Billie Dove - Biography

In her silent heyday, this ravishing and highly photogenic star, known for her voluptuous femininity on the silent screen, rivaled that of Mary Pickford, Marion Davies and Clara Bow in popularity. She retired after only a few years into the talking picture era, however, and is not as well-remembered in today's film circles as the aforementioned.

Billie Dove was born Lillian Bohny on May 14, 1903 (several sources list 1900), to Swiss parents Charles and Bertha Bohny who emigrated to New York City before she was born. Educated in private schools in Manhattan, she was already singled out as quite a beauty by her early teens. By 15 and 16 she was helping to support the family by working as both a photographer's and artist's model. It is said that the renowned poster painter/illustrator James Montgomery Flagg sketched her during this period. Although she could neither sing nor dance all that well, this stunning beauty was subsequently hired by Broadway impresario Florenz Ziegfeld Jr. to appear in his famous Follies. She was eventually given solo entrances in his extravaganzas (one was for the song "A Pretty Girl Is Like a Melody"), and also appeared as gorgeous window dressing in a few of his Follies' sideshows--the "Midnight Frolics" and "Nine O'Clock Revues"--all between 1918-20. She also served as a dancing replacement in Ziegfeld's Broadway show "Sally," which headlined Marilyn Miller, in 1921.

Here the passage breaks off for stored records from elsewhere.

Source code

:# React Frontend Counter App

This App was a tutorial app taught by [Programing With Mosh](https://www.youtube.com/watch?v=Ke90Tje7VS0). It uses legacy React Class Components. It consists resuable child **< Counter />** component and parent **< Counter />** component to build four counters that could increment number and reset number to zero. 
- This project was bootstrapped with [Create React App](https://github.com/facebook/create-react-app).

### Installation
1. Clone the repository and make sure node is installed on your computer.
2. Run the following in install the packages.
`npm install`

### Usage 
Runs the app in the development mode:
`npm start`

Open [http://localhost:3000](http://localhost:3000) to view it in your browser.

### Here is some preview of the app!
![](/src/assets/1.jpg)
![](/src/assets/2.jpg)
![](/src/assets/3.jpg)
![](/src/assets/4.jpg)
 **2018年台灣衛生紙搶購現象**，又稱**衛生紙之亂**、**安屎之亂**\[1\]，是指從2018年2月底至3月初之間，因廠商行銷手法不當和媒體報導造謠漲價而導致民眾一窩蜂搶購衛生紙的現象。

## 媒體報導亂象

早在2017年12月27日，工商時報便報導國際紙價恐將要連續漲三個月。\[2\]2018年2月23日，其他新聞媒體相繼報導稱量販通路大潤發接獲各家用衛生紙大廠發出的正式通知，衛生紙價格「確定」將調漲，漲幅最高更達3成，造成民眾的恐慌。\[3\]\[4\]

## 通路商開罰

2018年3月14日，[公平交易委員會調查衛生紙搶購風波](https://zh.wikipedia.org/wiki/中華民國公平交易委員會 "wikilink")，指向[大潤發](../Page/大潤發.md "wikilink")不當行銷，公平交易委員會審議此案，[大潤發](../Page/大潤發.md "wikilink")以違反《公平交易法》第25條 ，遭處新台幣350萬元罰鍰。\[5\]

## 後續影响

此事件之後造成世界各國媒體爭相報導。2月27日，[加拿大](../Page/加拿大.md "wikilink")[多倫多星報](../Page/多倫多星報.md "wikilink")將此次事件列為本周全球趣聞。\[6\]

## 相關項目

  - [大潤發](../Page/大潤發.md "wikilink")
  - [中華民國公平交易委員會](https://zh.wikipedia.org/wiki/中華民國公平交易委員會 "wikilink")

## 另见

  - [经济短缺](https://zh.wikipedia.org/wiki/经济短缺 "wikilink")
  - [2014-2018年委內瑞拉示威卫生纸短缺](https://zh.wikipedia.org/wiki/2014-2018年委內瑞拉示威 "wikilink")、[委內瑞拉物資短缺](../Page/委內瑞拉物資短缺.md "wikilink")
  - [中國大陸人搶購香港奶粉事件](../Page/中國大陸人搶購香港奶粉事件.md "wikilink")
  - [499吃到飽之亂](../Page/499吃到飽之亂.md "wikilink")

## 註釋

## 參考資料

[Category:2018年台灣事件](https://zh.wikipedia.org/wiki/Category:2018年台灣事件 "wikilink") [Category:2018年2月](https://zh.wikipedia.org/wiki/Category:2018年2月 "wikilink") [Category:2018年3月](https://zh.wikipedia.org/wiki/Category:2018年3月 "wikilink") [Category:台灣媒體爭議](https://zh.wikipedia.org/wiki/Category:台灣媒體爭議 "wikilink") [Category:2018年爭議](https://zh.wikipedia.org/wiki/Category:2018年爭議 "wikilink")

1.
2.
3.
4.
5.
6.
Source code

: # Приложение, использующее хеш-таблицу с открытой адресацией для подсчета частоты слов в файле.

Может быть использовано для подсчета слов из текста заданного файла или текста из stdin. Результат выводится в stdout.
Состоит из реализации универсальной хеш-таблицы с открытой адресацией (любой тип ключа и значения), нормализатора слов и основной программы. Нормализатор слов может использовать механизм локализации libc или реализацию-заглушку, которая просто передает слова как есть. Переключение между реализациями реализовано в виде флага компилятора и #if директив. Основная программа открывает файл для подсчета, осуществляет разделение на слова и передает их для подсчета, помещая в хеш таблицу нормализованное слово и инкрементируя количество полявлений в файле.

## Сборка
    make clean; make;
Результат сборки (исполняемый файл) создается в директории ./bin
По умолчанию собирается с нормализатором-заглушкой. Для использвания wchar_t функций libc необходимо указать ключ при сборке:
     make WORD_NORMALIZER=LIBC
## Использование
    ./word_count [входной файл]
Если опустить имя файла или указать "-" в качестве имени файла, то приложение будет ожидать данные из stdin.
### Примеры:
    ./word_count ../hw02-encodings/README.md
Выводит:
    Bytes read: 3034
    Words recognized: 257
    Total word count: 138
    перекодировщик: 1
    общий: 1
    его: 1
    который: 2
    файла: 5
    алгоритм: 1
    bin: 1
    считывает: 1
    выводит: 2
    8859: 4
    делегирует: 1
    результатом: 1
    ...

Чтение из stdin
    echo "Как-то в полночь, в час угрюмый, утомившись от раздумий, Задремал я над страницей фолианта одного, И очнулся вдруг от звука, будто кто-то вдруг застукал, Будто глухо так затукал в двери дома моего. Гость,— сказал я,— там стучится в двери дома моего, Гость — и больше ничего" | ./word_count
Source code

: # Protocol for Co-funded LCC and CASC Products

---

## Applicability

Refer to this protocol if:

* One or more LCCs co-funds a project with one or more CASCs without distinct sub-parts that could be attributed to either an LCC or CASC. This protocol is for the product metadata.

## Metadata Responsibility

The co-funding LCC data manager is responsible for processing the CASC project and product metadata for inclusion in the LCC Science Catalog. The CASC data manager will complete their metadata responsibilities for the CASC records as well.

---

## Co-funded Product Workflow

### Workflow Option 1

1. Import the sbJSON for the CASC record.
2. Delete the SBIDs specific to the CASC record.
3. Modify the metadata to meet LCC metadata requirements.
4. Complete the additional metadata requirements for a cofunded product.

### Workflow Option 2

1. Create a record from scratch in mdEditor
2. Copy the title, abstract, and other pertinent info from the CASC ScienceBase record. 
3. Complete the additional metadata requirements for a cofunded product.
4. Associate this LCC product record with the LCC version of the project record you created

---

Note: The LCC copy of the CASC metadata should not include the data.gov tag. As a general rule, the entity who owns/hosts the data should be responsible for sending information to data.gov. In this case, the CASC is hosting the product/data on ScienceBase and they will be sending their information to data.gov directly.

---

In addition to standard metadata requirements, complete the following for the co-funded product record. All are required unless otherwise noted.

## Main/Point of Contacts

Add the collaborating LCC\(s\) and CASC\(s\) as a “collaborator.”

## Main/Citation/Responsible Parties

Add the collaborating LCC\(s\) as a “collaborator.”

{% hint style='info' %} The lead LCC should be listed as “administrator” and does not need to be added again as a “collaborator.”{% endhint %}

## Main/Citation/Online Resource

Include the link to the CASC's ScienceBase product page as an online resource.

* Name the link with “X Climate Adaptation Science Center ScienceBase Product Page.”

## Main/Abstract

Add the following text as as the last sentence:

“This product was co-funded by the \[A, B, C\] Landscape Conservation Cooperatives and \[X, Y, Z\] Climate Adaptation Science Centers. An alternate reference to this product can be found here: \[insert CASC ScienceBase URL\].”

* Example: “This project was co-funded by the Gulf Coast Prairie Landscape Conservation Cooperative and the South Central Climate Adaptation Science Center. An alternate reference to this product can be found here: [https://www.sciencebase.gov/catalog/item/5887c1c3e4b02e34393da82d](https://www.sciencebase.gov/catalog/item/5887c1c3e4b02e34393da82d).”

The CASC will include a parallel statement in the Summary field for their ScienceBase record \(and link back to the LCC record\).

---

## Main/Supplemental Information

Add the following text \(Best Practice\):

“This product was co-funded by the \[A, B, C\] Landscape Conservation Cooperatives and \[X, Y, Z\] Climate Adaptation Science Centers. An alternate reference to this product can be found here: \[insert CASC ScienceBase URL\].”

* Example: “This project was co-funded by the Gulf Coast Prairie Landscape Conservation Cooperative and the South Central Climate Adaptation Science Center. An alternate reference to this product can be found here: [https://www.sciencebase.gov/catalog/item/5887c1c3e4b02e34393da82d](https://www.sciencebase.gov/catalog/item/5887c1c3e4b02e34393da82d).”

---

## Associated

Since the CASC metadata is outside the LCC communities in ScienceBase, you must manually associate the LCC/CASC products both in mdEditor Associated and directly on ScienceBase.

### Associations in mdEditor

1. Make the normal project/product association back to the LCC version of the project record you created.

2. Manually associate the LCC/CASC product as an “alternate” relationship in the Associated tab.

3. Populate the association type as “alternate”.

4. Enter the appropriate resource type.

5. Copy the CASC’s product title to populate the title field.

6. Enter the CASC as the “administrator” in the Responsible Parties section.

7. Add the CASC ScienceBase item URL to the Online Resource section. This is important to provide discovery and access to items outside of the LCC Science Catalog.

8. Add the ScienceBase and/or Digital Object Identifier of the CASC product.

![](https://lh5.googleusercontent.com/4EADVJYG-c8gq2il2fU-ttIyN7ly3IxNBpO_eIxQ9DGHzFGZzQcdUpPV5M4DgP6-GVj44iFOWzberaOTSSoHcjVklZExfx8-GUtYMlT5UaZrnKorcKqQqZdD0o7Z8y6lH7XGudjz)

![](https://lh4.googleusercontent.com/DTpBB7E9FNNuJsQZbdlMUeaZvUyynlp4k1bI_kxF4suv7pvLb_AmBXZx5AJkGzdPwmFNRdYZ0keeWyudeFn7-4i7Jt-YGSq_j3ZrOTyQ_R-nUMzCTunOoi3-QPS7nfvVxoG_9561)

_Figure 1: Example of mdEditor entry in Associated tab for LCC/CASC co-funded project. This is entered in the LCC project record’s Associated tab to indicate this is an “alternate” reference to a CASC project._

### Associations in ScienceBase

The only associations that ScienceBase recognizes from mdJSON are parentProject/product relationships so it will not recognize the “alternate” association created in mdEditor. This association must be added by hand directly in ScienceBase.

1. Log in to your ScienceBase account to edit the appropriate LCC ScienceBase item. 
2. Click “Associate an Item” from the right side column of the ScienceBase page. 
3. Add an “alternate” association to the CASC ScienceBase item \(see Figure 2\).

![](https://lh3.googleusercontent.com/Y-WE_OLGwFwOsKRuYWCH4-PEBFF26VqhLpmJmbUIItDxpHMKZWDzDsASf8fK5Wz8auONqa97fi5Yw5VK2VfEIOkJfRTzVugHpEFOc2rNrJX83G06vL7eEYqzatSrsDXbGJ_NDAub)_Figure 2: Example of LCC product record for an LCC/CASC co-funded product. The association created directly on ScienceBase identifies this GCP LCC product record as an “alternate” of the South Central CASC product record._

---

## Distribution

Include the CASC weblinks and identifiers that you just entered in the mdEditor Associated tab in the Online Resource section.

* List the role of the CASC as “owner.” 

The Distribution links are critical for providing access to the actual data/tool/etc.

A burgeoning affair between Dove and Ziegfeld prompted Ziegfeld's wife Billie Burke to arrange work for the young starlet in Hollywood films. She made her feature debut in George M. Cohan's Get-Rich-Quick Wallingford (1921), based on the 1910 Broadway play; the cameras instantly fell in love with the beautiful newcomer. She was immediately put into a starring role in only her second picture, the backstage romantic drama At the Stage Door (1921), the story of a chorus girl and her sister (also a chorine) who compete for the affections of a wealthy patron. From there Billie went on to appear opposite some of Hollywood's most popular leading men--from glossy, dramatic stars such as John Gilbert and Warner Baxter to sturdy cowboy idols Tom Mix and Hoot Gibson--and in several different genres. Billie also graced a number of pictures helmed by Irvin Willat, whom she married in 1923. These included La force du sang (1923) co-starring Lon Chaney; the Zane Grey western Le vagabond du désert (1924); Les pirates de l'air (1925) with Baxter and Douglas Fairbanks; and The Ancient Highway (1925).

Top stardom came while she was swept up in the arms of the dashing Fairbanks as the starry-eyed princess who is rescued by Le pirate noir (1926) in the classic silent adventure. Billie was the first actress to receive a color screen test via this pirate yarn. Lovingly dubbed "The American Beauty" after appearing in the movie of the same title, The American Beauty (1927)--in which she played a social-climbing hat check girl--her acting talent was considered modest. Her better pictures were those opposite stronger male actors by stronger directors. Pioneer female director Lois Weber fit the bill and brought out the best in Billie in two of her films--The Marriage Clause (1926) with Francis X. Bushman and Sensation Seekers (1927).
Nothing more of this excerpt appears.